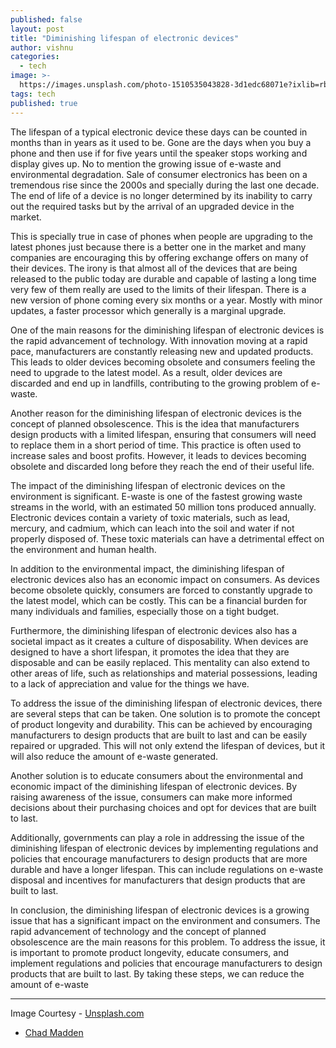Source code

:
```yaml
---
published: false
layout: post
title: "Diminishing lifespan of electronic devices"
author: vishnu
categories:
  - tech
image: >-
  https://images.unsplash.com/photo-1510535043828-3d1edc68071e?ixlib=rb-4.0.3&ixid=MnwxMjA3fDB8MHxwaG90by1wYWdlfHx8fGVufDB8fHx8&auto=format&fit=crop&w=2370&q=80
tags: tech
published: true
---
```

The lifespan of a typical electronic device these days can be counted in months than in years as it used to be. Gone are the days when you buy a phone and then use if for five years until the speaker stops working and display gives up. No to mention the growing issue of e-waste and environmental degradation. Sale of consumer electronics has been on a tremendous rise since the 2000s and specially during the last one decade. The end of life of a device is no longer determined by its inability to carry out the required tasks but by the arrival of an upgraded device in the market.

This is specially true in case of phones when people are upgrading to the latest phones just because there is a better one in the market and many companies are encouraging this by offering exchange offers on many of their devices. The irony is that almost all of the devices that are being released to the public today are durable and capable of lasting a long time very few of them really are used to the limits of their lifespan. There is a new version of phone coming every six months or a year. Mostly with minor updates, a faster processor which generally is a marginal upgrade.

One of the main reasons for the diminishing lifespan of electronic devices is the rapid advancement of technology. With innovation moving at a rapid pace, manufacturers are constantly releasing new and updated products. This leads to older devices becoming obsolete and consumers feeling the need to upgrade to the latest model. As a result, older devices are discarded and end up in landfills, contributing to the growing problem of e-waste.

Another reason for the diminishing lifespan of electronic devices is the concept of planned obsolescence. This is the idea that manufacturers design products with a limited lifespan, ensuring that consumers will need to replace them in a short period of time. This practice is often used to increase sales and boost profits. However, it leads to devices becoming obsolete and discarded long before they reach the end of their useful life.

The impact of the diminishing lifespan of electronic devices on the environment is significant. E-waste is one of the fastest growing waste streams in the world, with an estimated 50 million tons produced annually. Electronic devices contain a variety of toxic materials, such as lead, mercury, and cadmium, which can leach into the soil and water if not properly disposed of. These toxic materials can have a detrimental effect on the environment and human health.

In addition to the environmental impact, the diminishing lifespan of electronic devices also has an economic impact on consumers. As devices become obsolete quickly, consumers are forced to constantly upgrade to the latest model, which can be costly. This can be a financial burden for many individuals and families, especially those on a tight budget.

Furthermore, the diminishing lifespan of electronic devices also has a societal impact as it creates a culture of disposability. When devices are designed to have a short lifespan, it promotes the idea that they are disposable and can be easily replaced. This mentality can also extend to other areas of life, such as relationships and material possessions, leading to a lack of appreciation and value for the things we have.

To address the issue of the diminishing lifespan of electronic devices, there are several steps that can be taken. One solution is to promote the concept of product longevity and durability. This can be achieved by encouraging manufacturers to design products that are built to last and can be easily repaired or upgraded. This will not only extend the lifespan of devices, but it will also reduce the amount of e-waste generated.

Another solution is to educate consumers about the environmental and economic impact of the diminishing lifespan of electronic devices. By raising awareness of the issue, consumers can make more informed decisions about their purchasing choices and opt for devices that are built to last.

Additionally, governments can play a role in addressing the issue of the diminishing lifespan of electronic devices by implementing regulations and policies that encourage manufacturers to design products that are more durable and have a longer lifespan. This can include regulations on e-waste disposal and incentives for manufacturers that design products that are built to last.

In conclusion, the diminishing lifespan of electronic devices is a growing issue that has a significant impact on the environment and consumers. The rapid advancement of technology and the concept of planned obsolescence are the main reasons for this problem. To address the issue, it is important to promote product longevity, educate consumers, and implement regulations and policies that encourage manufacturers to design products that are built to last. By taking these steps, we can reduce the amount of e-waste



---

Image Courtesy - [Unsplash.com](https://unsplash.com)
- [Chad Madden](https://unsplash.com/@chadmadden)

**Task brief:**
Give the listing above again in its entirety and exactly; do not include the pictures.

**Final answer:**
Source code

:
```yaml
---
published: false
layout: post
title: "Diminishing lifespan of electronic devices"
author: vishnu
categories:
  - tech
image: >-
  https://images.unsplash.com/photo-1510535043828-3d1edc68071e?ixlib=rb-4.0.3&ixid=MnwxMjA3fDB8MHxwaG90by1wYWdlfHx8fGVufDB8fHx8&auto=format&fit=crop&w=2370&q=80
tags: tech
published: true
---
```

The lifespan of a typical electronic device these days can be counted in months than in years as it used to be. Gone are the days when you buy a phone and then use if for five years until the speaker stops working and display gives up. No to mention the growing issue of e-waste and environmental degradation. Sale of consumer electronics has been on a tremendous rise since the 2000s and specially during the last one decade. The end of life of a device is no longer determined by its inability to carry out the required tasks but by the arrival of an upgraded device in the market.

This is specially true in case of phones when people are upgrading to the latest phones just because there is a better one in the market and many companies are encouraging this by offering exchange offers on many of their devices. The irony is that almost all of the devices that are being released to the public today are durable and capable of lasting a long time very few of them really are used to the limits of their lifespan. There is a new version of phone coming every six months or a year. Mostly with minor updates, a faster processor which generally is a marginal upgrade.

One of the main reasons for the diminishing lifespan of electronic devices is the rapid advancement of technology. With innovation moving at a rapid pace, manufacturers are constantly releasing new and updated products. This leads to older devices becoming obsolete and consumers feeling the need to upgrade to the latest model. As a result, older devices are discarded and end up in landfills, contributing to the growing problem of e-waste.

Another reason for the diminishing lifespan of electronic devices is the concept of planned obsolescence. This is the idea that manufacturers design products with a limited lifespan, ensuring that consumers will need to replace them in a short period of time. This practice is often used to increase sales and boost profits. However, it leads to devices becoming obsolete and discarded long before they reach the end of their useful life.

The impact of the diminishing lifespan of electronic devices on the environment is significant. E-waste is one of the fastest growing waste streams in the world, with an estimated 50 million tons produced annually. Electronic devices contain a variety of toxic materials, such as lead, mercury, and cadmium, which can leach into the soil and water if not properly disposed of. These toxic materials can have a detrimental effect on the environment and human health.

In addition to the environmental impact, the diminishing lifespan of electronic devices also has an economic impact on consumers. As devices become obsolete quickly, consumers are forced to constantly upgrade to the latest model, which can be costly. This can be a financial burden for many individuals and families, especially those on a tight budget.

Furthermore, the diminishing lifespan of electronic devices also has a societal impact as it creates a culture of disposability. When devices are designed to have a short lifespan, it promotes the idea that they are disposable and can be easily replaced. This mentality can also extend to other areas of life, such as relationships and material possessions, leading to a lack of appreciation and value for the things we have.

To address the issue of the diminishing lifespan of electronic devices, there are several steps that can be taken. One solution is to promote the concept of product longevity and durability. This can be achieved by encouraging manufacturers to design products that are built to last and can be easily repaired or upgraded. This will not only extend the lifespan of devices, but it will also reduce the amount of e-waste generated.

Another solution is to educate consumers about the environmental and economic impact of the diminishing lifespan of electronic devices. By raising awareness of the issue, consumers can make more informed decisions about their purchasing choices and opt for devices that are built to last.

Additionally, governments can play a role in addressing the issue of the diminishing lifespan of electronic devices by implementing regulations and policies that encourage manufacturers to design products that are more durable and have a longer lifespan. This can include regulations on e-waste disposal and incentives for manufacturers that design products that are built to last.

In conclusion, the diminishing lifespan of electronic devices is a growing issue that has a significant impact on the environment and consumers. The rapid advancement of technology and the concept of planned obsolescence are the main reasons for this problem. To address the issue, it is important to promote product longevity, educate consumers, and implement regulations and policies that encourage manufacturers to design products that are built to last. By taking these steps, we can reduce the amount of e-waste



---

Image Courtesy - [Unsplash.com](https://unsplash.com)
- [Chad Madden](https://unsplash.com/@chadmadden)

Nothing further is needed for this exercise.